Do you have any idea of what's may be the cause of such a speed ? Is something broken or just disregulated ?

Thank you for your help


----------



## dirtvictim (Mar 9, 2006)

*Re: watch going too fast*

The balance controls the speed of the timing so the first thing I would look at is the hairspring it sounds like it has overlapped causing the effective length to shorten the swing making it run fast. I can't count how many times this has happened to me but it is a simple 15 minute fix and shouldn't cost that much. If the balance assembly or hairspring is damaged then the cost you stated sounds about right for this type of repair if it includes parts, cleaning and lube then it's pretty fair considering the time involved. I do all my own work so I understand the time that go's into a repair.


----------



## zogo (Jun 11, 2007)

*Re: watch going too fast*

Thank you for your answer.
I've nothing to loose ; the watch's dead and I don't want to pay that price so let's experiment...
I'll follow your advice first. If it doesn't work, the plan B is to play Dr Frankenstein and exchange the caliber with an old 7S26 or 7S36 I already own.

Hours of fun...


----------



## dirtvictim (Mar 9, 2006)

*Re: watch going too fast*



zogo said:


> Thank you for your answer.
> I've nothing to loose ; the watch's dead and I don't want to pay that price so let's experiment...
> I'll follow your advice first.
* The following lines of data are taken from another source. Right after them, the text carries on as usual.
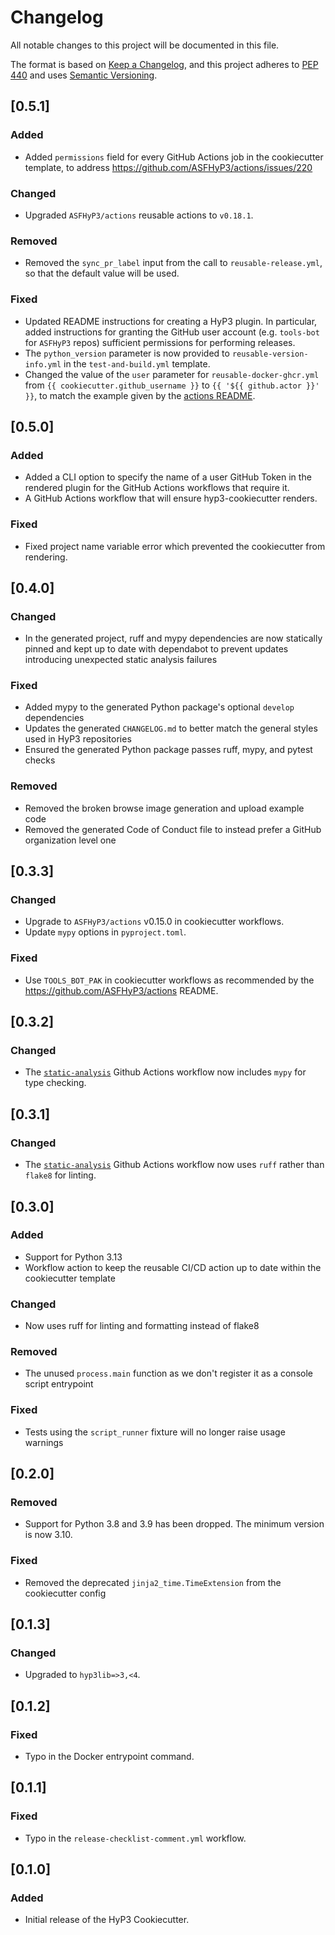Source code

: # Changelog

All notable changes to this project will be documented in this file.

The format is based on [Keep a Changelog](https://keepachangelog.com/en/1.0.0/),
and this project adheres to [PEP 440](https://www.python.org/dev/peps/pep-0440/) 
and uses [Semantic Versioning](https://semver.org/spec/v2.0.0.html).

## [0.5.1]

### Added
- Added `permissions` field for every GitHub Actions job in the cookiecutter template, to address https://github.com/ASFHyP3/actions/issues/220

### Changed
- Upgraded `ASFHyP3/actions` reusable actions to `v0.18.1`.

### Removed
- Removed the `sync_pr_label` input from the call to `reusable-release.yml`, so that the default value will be used.

### Fixed
- Updated README instructions for creating a HyP3 plugin. In particular, added instructions for granting the GitHub user account (e.g. `tools-bot` for `ASFHyP3` repos) sufficient permissions for performing releases.
- The `python_version` parameter is now provided to `reusable-version-info.yml` in the `test-and-build.yml` template.
- Changed the value of the `user` parameter for `reusable-docker-ghcr.yml` from `{{ cookiecutter.github_username }}` to `{{ '${{ github.actor }}' }}`, to match the example given by the [actions README](https://github.com/ASFHyP3/actions/blob/v0.18.0/README.md#reusable-docker-ghcryml).

## [0.5.0]
### Added
- Added a CLI option to specify the name of a user GitHub Token in the rendered plugin for the GitHub Actions workflows that require it.  
- A GitHub Actions workflow that will ensure hyp3-cookiecutter renders.
### Fixed
- Fixed project name variable error which prevented the cookiecutter from rendering.

## [0.4.0]
### Changed
- In the generated project, ruff and mypy dependencies are now statically pinned and kept up to date with dependabot to prevent updates introducing unexpected static analysis failures  

### Fixed
- Added mypy to the generated Python package's optional `develop` dependencies
- Updates the generated `CHANGELOG.md` to better match the general styles used in HyP3 repositories 
- Ensured the generated Python package passes ruff, mypy, and pytest checks

### Removed
- Removed the broken browse image generation and upload example code
- Removed the generated Code of Conduct file to instead prefer a GitHub organization level one 

## [0.3.3]
### Changed
- Upgrade to `ASFHyP3/actions` v0.15.0 in cookiecutter workflows.
- Update `mypy` options in `pyproject.toml`.

### Fixed
- Use `TOOLS_BOT_PAK` in cookiecutter workflows as recommended by the https://github.com/ASFHyP3/actions README.

## [0.3.2]
### Changed
- The [`static-analysis`]({{cookiecutter.__project_name}}/.github/workflows/static-analysis.yml) Github Actions workflow now includes `mypy` for type checking.

## [0.3.1]
### Changed
- The [`static-analysis`]({{cookiecutter.__project_name}}/.github/workflows/static-analysis.yml) Github Actions workflow now uses `ruff` rather than `flake8` for linting.

## [0.3.0]
### Added
* Support for Python 3.13
* Workflow action to keep the reusable CI/CD action up to date within the cookiecutter template

### Changed
* Now uses ruff for linting and formatting instead of flake8

### Removed
* The unused `process.main` function as we don't register it as a console script entrypoint

### Fixed
* Tests using the `script_runner` fixture will no longer raise usage warnings 

## [0.2.0]
### Removed
* Support for Python 3.8 and 3.9 has been dropped. The minimum version is now 3.10.
### Fixed
* Removed the deprecated `jinja2_time.TimeExtension` from the cookiecutter config

## [0.1.3]
### Changed
* Upgraded to `hyp3lib=>3,<4`.

## [0.1.2]
### Fixed
- Typo in the Docker entrypoint command.

## [0.1.1]
### Fixed
- Typo in the `release-checklist-comment.yml` workflow.

## [0.1.0]
### Added
- Initial release of the HyP3 Cookiecutter.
If it doesn't work, the plan B is to play Dr Frankenstein and exchange the caliber with an old 7S26 or 7S36 I already own.
> 
> Hours of fun...


Now that does sound like fun and exactly what I would do. let us know how it go's


----------



## zogo (Jun 11, 2007)

*Re: watch going too fast*

By the way, it seems your first though was the right one as I found this thread about the same symptoms and the same cause.
https://www.watchuseek.com/f71/ticino-big-pilot-running-way-too-fast-251097-2.htmlhttps://www.watchuseek.com/f71/ticino-big-pilot-running-way-too-fast-251097.html

I'll let you know if the creature's alive or not ;-)


----------



## zogo (Jun 11, 2007)

*Re: watch going too fast*

Hello,

The operation was OK and the creature is alive but under observation :-!
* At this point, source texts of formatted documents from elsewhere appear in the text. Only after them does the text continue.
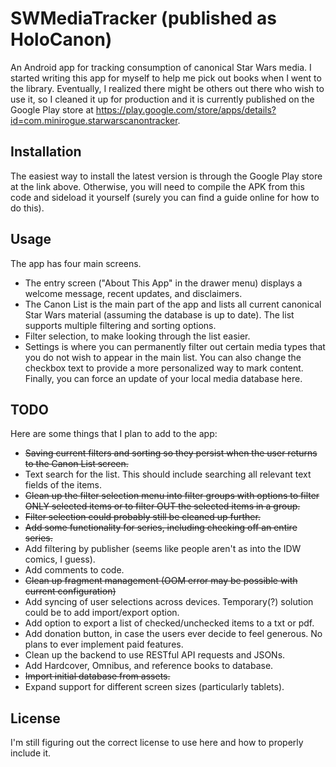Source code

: # SWMediaTracker (published as HoloCanon)
An Android app for tracking consumption of canonical Star Wars media. I started writing this app for myself to help me pick out books when I went to the library. Eventually, I realized there might be others out there who wish to use it, so I cleaned it up for production and it is currently published on the Google Play store at https://play.google.com/store/apps/details?id=com.minirogue.starwarscanontracker.


## Installation
The easiest way to install the latest version is through the Google Play store at the link above. Otherwise, you will need to compile the APK from this code and sideload it yourself (surely you can find a guide online for how to do this).


## Usage
The app has four main screens.
* The entry screen ("About This App" in the drawer menu) displays a welcome message, recent updates, and disclaimers.
* The Canon List is the main part of the app and lists all current canonical Star Wars material (assuming the database is up to date). The list supports multiple filtering and sorting options.
* Filter selection, to make looking through the list easier.
* Settings is where you can permanently filter out certain media types that you do not wish to appear in the main list. You can also change the checkbox text to provide a more personalized way to mark content. Finally, you can force an update of your local media database here.

## TODO
Here are some things that I plan to add to the app:
* ~~Saving current filters and sorting so they persist when the user returns to the Canon List screen.~~
* Text search for the list. This should include searching all relevant text fields of the items.
* ~~Clean up the filter selection menu into filter groups with options to filter ONLY selected items or to filter OUT the selected items in a group.~~
* ~~Filter selection could probably still be cleaned up further.~~
* ~~Add some functionality for series, including checking off an entire series.~~
* Add filtering by publisher (seems like people aren't as into the IDW comics, I guess).
* Add comments to code.
* ~~Clean up fragment management (OOM error may be possible with current configuration)~~
* Add syncing of user selections across devices. Temporary(?) solution could be to add import/export option.
* Add option to export a list of checked/unchecked items to a txt or pdf.
* Add donation button, in case the users ever decide to feel generous. No plans to ever implement paid features.
* Clean up the backend to use RESTful API requests and JSONs.
* Add Hardcover, Omnibus, and reference books to database.
* ~~Import initial database from assets.~~
* Expand support for different screen sizes (particularly tablets).

## License
I'm still figuring out the correct license to use here and how to properly include it.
Seriously speaking, your advice was brilliant and acurate. Thanks for that. I opened the watch, tickled carefully the hairspring with a needle and done.

The watch is under observation but so far, after 15 minutes, she doesn't lost/gained any second (compared of the 4 seconds gained per minute before).
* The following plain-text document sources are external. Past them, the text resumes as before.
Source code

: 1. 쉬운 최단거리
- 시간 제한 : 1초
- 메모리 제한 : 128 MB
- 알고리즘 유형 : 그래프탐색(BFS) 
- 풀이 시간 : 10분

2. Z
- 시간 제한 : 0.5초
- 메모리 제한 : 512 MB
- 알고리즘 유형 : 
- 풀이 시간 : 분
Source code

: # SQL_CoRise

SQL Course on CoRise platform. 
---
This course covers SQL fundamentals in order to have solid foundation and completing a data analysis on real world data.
I'm relieved that I don't have to switch the caliber (but somehow disappointed as well...)

It just costed me a watch opener bought on ebay for 5 EUR.


----------



## dirtvictim (Mar 9, 2006)

*Re: watch going too fast*



zogo said:


> Hello,
> 
> The operation was OK and the creature is alive but under observation :-!
> 
> ...


Yep tickled is a technical term. Nice job.


----------



## ceanag (Aug 24, 2012)

*Re: watch going too fast*



zogo said:


> Hello,
> 
> The operation was OK and the creature is alive but under observation :-!
> 
> ...


I know this is an old thread but the advice was invaluable to me.
I recently picked up a Speedmaster Professional at a very good price.
It was running exceptionally fast .. at least by 10 mins an hour.
I didnt want to spend $600-700 for a service so I checked the interwebs for info.
Two main answers - Watch is magnetized or hairspring problem.
Bought a blue demagnetizer from eBay and tried it every bloody way imaginable but it never made any difference to the running of the watch.
Eventually the compass stopped spinning but the watch was still running really fast.
My worst fear was realised that it was a hairspring problem and I knew my watchmaker would insist on a full service costing more than I could afford right now.
Enter the above info ....... I tickled the hairspring with a needle ......... First time no luck .. Second time ..Success,My Speedie Pro is now running perfectly and keeping great time.
I know it will eventually need a service as it is from early 2000s and never been serviced but at least I can now enjoy the watch until I can justify the cost of a proper service.
I have never tinkered with a watch movement before and feel really pleased with myself (could be just dumb luck) but it makes my bargain purchase seem even better now that the watch is running so sweetly.
So thanks very much for the info in this thread....."tickling the hairspring" worked wonders for me !!


----------



## fixer29 (May 25, 2015)

*Re: watch going too fast*



ceanag said:


> I have never tinkered with a watch movement before and feel really pleased with myself (could be just dumb luck) but it makes my bargain purchase seem even better now that the watch is running so sweetly.
> So thanks very much for the info in this thread....."tickling the hairspring" worked wonders for me !!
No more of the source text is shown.